While cloud credits can be a great way to get started quickly and avoid high upfront costs, they can create a false sense of security when it comes to the ongoing costs of running a business. Tech companies that neglect cost optimization during the infrastructure design risk not keeping up with operational costs once credits expire.
Advice: Carefully monitor infrastructure usage and estimate future spending. If you forecast that operational expenses will grow too high for you to sustain profits, devise a strategy for optimizing infrastructure. You can contact a tech partner for consultation if your team doesn’t have sufficient expertise on the matter.
How to choose the right stack and architecture
Scalable and cost-effective architecture is every product team’s dream. Let’s overview the factors you should consider to design an AdTech system that is ready for growth and affordable to manage.

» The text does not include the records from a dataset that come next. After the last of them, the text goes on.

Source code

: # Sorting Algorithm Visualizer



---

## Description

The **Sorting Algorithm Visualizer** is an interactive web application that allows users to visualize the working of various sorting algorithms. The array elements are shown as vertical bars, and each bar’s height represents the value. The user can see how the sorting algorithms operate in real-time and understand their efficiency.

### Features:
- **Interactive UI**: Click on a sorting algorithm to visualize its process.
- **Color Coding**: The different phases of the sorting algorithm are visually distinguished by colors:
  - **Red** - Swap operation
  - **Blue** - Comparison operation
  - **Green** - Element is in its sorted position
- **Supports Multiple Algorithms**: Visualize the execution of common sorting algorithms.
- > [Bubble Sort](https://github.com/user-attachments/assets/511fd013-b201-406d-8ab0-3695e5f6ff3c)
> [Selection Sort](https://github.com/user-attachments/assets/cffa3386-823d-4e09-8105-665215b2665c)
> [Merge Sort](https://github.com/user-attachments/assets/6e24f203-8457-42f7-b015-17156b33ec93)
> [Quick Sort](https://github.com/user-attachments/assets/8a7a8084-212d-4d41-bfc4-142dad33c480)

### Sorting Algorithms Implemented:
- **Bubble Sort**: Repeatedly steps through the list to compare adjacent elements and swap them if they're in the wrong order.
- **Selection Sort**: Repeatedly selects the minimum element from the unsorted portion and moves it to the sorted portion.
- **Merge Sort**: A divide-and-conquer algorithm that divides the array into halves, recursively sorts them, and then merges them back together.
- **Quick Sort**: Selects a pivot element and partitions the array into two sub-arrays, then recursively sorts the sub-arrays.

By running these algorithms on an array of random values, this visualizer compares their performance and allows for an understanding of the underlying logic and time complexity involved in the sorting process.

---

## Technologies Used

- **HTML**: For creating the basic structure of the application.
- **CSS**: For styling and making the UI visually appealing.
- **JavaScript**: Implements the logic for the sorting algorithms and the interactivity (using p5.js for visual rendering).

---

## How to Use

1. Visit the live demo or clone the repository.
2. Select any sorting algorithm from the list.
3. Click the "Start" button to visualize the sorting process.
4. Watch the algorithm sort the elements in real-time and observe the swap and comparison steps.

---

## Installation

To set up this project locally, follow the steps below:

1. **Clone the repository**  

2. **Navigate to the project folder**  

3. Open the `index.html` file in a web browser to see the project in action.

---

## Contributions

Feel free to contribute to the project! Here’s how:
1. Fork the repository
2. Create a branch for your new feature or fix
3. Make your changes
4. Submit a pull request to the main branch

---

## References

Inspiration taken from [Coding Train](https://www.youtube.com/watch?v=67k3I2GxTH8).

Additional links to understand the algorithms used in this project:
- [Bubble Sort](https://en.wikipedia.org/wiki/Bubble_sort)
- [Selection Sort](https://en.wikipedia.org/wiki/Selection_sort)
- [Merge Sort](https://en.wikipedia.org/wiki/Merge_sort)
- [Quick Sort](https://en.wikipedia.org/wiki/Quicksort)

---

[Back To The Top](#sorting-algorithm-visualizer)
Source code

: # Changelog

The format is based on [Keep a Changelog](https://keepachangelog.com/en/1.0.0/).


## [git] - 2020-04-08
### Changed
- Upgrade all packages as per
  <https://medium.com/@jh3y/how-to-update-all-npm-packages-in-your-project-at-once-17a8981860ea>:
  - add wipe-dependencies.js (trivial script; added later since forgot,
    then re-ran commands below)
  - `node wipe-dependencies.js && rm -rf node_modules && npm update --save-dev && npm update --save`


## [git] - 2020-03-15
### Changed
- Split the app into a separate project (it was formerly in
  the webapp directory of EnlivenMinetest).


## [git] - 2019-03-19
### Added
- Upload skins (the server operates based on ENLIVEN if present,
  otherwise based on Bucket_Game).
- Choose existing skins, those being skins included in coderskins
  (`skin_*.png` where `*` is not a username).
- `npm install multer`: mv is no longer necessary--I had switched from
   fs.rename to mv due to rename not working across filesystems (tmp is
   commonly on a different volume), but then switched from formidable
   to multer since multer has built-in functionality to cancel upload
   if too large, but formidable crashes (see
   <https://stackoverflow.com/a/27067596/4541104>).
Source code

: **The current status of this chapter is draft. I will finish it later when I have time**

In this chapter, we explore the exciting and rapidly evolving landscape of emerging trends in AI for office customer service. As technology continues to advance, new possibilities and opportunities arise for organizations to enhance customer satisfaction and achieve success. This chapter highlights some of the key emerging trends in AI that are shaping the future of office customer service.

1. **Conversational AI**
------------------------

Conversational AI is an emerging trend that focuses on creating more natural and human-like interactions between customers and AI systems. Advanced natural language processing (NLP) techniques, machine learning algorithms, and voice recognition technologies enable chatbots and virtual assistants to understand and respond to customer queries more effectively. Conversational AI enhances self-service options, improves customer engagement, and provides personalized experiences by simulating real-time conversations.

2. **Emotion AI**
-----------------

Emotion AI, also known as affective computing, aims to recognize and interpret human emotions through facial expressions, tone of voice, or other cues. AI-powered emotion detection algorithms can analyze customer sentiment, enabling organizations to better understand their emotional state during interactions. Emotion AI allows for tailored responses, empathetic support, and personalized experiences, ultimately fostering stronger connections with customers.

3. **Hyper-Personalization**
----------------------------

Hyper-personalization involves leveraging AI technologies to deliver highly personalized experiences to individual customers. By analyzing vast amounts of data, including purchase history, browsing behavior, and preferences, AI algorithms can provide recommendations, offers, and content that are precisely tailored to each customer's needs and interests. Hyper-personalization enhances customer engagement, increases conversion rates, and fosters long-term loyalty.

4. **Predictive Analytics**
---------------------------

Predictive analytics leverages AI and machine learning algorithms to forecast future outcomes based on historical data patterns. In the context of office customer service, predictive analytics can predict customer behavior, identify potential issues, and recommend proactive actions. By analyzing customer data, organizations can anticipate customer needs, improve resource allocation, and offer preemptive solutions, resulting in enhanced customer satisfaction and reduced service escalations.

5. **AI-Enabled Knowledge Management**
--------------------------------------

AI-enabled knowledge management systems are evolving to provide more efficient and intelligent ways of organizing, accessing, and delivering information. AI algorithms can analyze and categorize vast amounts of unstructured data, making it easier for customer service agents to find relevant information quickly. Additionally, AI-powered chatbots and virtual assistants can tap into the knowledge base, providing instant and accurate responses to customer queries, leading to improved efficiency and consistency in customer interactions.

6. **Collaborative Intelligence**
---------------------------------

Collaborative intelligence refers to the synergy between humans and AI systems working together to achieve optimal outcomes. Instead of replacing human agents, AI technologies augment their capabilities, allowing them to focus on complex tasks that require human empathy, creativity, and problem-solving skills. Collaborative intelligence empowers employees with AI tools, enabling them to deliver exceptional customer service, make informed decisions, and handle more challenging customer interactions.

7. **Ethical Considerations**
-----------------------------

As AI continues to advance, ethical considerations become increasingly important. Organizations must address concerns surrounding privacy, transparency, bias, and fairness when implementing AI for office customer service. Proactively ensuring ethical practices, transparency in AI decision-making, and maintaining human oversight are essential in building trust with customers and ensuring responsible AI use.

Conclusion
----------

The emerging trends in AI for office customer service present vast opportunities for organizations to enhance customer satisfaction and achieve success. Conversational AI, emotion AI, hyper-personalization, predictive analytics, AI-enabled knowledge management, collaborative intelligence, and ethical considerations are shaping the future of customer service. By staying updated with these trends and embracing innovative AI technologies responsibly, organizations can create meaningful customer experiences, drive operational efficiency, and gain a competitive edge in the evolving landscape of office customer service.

When selecting a tech stack, think about your budget, team DevOps expertise, the amount of data you expect to deal with, and the performance requirements. You need to upload a vast amount of data, adjust indexes and compression, and see how the solution operates. The best architecture solution is the result of tests and experiments.
Moreover, you need a tech stack with flexible optimization options to configure the application when your needs change. For instance, our engineers developed many solutions using Aerospike, as their in-memory database allows for delivering efficient, low-cost infrastructure to clients.
The final word
The commercial success of a tech company largely depends on the choice of tech stack for its high-load product. Professionals with experience in developing and maintaining data-intensive applications can pick an optimal tech stack based on estimates of how a business will grow in one, two, or five years. At the same time, AdTech companies that did find themselves strangling in surging infrastructure costs can reach out to a tech partner that will conduct a technical audit and revamp a solution.